Grimsby Town Football Club entered the 2009–10 as a member of Football League Two for the 6th season on the trot. The club are still aiming to leave Blundell Park within the next few seasons. Manager Mike Newell brought in eight players in the close season, four of which were on loan at the club the previous season, he also released eight players, the club also offered four contracts to youth team members. Manager Mike Newell also gave new contracts to midfielders Jamie Clarke and Danny Boshell. Also in the close season Assistant Manager, Stuart Watkiss did not have his contract renewed and he joined Hull City as Development Coach, and Brian Stein who was chief scout took on the responsibilities of Stuart Watkiss.

Fixtures and results

Pre season matches

South West Challenge Cup

Lincolnshire Cup

Friendlies

Mike Newell took Grimsby Town to the 2009 South West Challenge Cup in Devon, in which the rules allowed him to make ten changes in each match, which he did on each occasion. They started off strong in pre-season with a one-nil win against Belgian side R.R.F.C. Montegnée, with a late free kick from Jamie Clarke. They then played in a five-goal thriller against Yeovil Town in which Grimsby Town won 3–2, with Barry Conlon, Danny North, Nathan Arnold all scoring, going on to reach the semi-final and finishing top of their group. Then continuing their strong form they beat Rushden & Diamonds 4–1 with Adrian Forbes, Jean-Louis Akpa Akpro, Nathan Arnold, Danny North all scoring, putting them into the final. After reaching the Final they had to withdraw on the grounds that they could not agree a kick-off time with their opponents Luton Town, in which there would be police at the ground, providing protection for the fans, as fans' safety concerns had been expressed earlier in the tournament. During the 2009 South West Challenge Cup Mike Newell named two trialists in his 23-man squad, who were Nathan Arnold from Mansfield Town in which he impressed by scoring two goals and he also named Swansea City striker  Chris Jones in his squad, although he didn't score, he impressed enough to be offered a contract. Also joining for their last match, defender Sol Davis from Luton Town joined up for a trial.

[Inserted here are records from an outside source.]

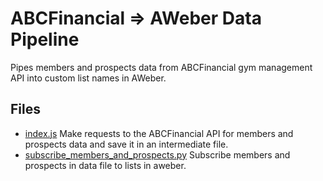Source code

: # ABCFinancial => AWeber Data Pipeline
Pipes members and prospects data from ABCFinancial gym management API into custom list names in AWeber.

## Files
- [index.js](index.js) Make requests to the ABCFinancial API for members and prospects data and save it in an intermediate file.
- [subscribe_members_and_prospects.py](subscribe_members_and_prospects.py) Subscribe members and prospects in data file to lists in aweber.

On their return home they faced Scunthorpe United in the Lincolnshire Senior Cup Semi-Final, in which they were beaten by a strong Scunthorpe United side 3–0, after Mike Newell fielded a weakened team. Their next opponents were Leeds United, in which they drew 1–1 in front of a big crowd after Jean-Louis Akpa Akpro had put them in the lead in the first half.

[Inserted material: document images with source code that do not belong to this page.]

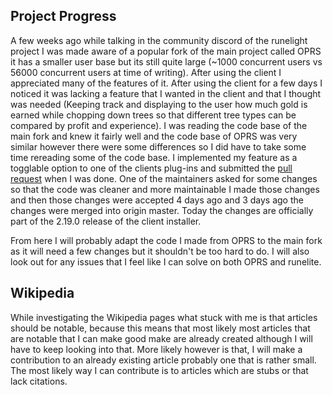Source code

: ## Project Progress

A few weeks ago while talking in the community discord of the runelight project I was made aware of a popular fork of the main project called OPRS it has a smaller user base but its still quite large (~1000 concurrent users vs  56000 concurrent users at time of writing). After using the client I appreciated many of the features of it. After using the client for a few days I noticed it was lacking a feature that I wanted in the client and that I thought was needed (Keeping track and displaying to the user how much gold is earned while chopping down trees so that different tree types can be compared by profit and experience). I was reading the code base of the main fork and knew it fairly well and the code base of OPRS was very similar however there were some differences so I did have to take some time rereading some of the code base. I implemented my feature as a togglable option to one of the clients plug-ins and submitted the [pull request](https://github.com/open-osrs/runelite/pull/1877) when I was done.  One of the maintainers asked for some changes so that the code was cleaner and more maintainable I made those changes and then those changes were accepted 4 days ago and 3 days ago the changes were merged into origin master. Today the changes are officially part of the 2.19.0 release of the client installer. 



From here I will probably adapt the code I made from OPRS to the main fork as it will need a few changes but it shouldn't be too hard to do. I will also look out for any issues that I feel like I can solve on both OPRS and runelite.

## Wikipedia

While investigating the Wikipedia pages what stuck with me is that articles should be notable, because this means that most likely most articles that are notable that I can make good make are already created although I will have to keep looking into that. More likely however is that, I will make a contribution to an already existing article probably one that is rather small. The most likely way I can contribute is to articles which are stubs or that lack citations.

They faced Stockport County in their next pre-season match and were beaten one-nil, they were without skipper Ryan Bennett, Rob Atkinson and Danny North, in a well worked play eight minutes into the second half, Poole slotted the ball under Grimsby's Nick Colgan. Both Nick Hegarty and Nathan Jarman had good chances to score but were denied by Stockport County's defence. In the second half of the match Stockport County's Matty Mainwaring went off with two fractures to his leg after a tackle from Michael Leary, new striker Chris Jones, came on for Nick Hegarty.

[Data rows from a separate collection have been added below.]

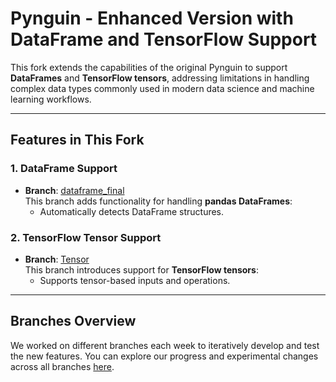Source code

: # Pynguin - Enhanced Version with DataFrame and TensorFlow Support

This fork extends the capabilities of the original Pynguin to support **DataFrames** and **TensorFlow tensors**, addressing limitations in handling complex data types commonly used in modern data science and machine learning workflows.

---

## Features in This Fork

### 1. **DataFrame Support**
- **Branch**: [dataframe_final](https://github.com/Uchswas/pynguin/tree/dataframe_final)  
  This branch adds functionality for handling **pandas DataFrames**:
  - Automatically detects DataFrame structures.

### 2. **TensorFlow Tensor Support**
- **Branch**: [Tensor](https://github.com/Uchswas/pynguin/tree/Tensor)  
  This branch introduces support for **TensorFlow tensors**:
  - Supports tensor-based inputs and operations.

---

## Branches Overview
We worked on different branches each week to iteratively develop and test the new features. You can explore our progress and experimental changes across all branches [here](https://github.com/Uchswas/pynguin/branches).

In their last pre-season friendly Grimsby played Northern Counties East Premier League side Winterton Rangers, the Mariners were the dominant force throughout the game with Barry Conlon grabbing a first half hat-trick in under twenty-five minutes after his first goal after eight minutes and completed his hat-trick twenty five minutes later, with a Nathan Jarman goal after his second. Winterton Rangers scored through Gary Jones after he spotted Leigh Overton off his line and chipping it into the back of the net. Nathan Jarman coming off in the first half with a suspected broken toe, which was later confirmed along with a broken metatarsal. In the second half the manager changing his squad totally with the exception of the keeper and Chris Jones, who came on for the injured Nathan Jarman, in the second half Akpa Akpro scoring four after he walked through the defence, Danny North scored a brace after chipping the keeper twice and nearly grabbing his hat-trick only for his effort to be tipped onto the bar but he later set up Michael Leary for a tap in. Clarke scored his second free kick. Grimsby had left sided Watford player Louis Lavers on trial who started in the first half in left back but moved to the left side of midfield in the second half, on the 75th minute Grimsby brought on 14-year-old Jack Barlow from the youth-team.

Football League Two

FA Cup

League Cup

Football League Trophy

Grimsby received a bye into the second round of the competition, in the Northern Section. Due to the new way of determining which teams received byes into the second round of the competition, the teams who received a bye last season, will not receive a bye two seasons in succession, the byes are now determined by recommendation at club meetings.

League table
Notts County's season mostly made the headlines for all the wrong reasons, as they were involved in an abortive high-spending takeover by a consortium who bought in Sven-Göran Eriksson as Director of Football, and got through four managers during the course of the season. However, they managed to shake off their off-field problems and won the title. Bournemouth continued their revival under Eddie Howe and won promotion in the runners-up spot. The last automatic promotion spot was won by Rochdale, who were promoted for the first time since 1969

Dagenham and Redbridge won the play-offs, reaching the 2nd tier of the Football League for the first time in their 18-year history.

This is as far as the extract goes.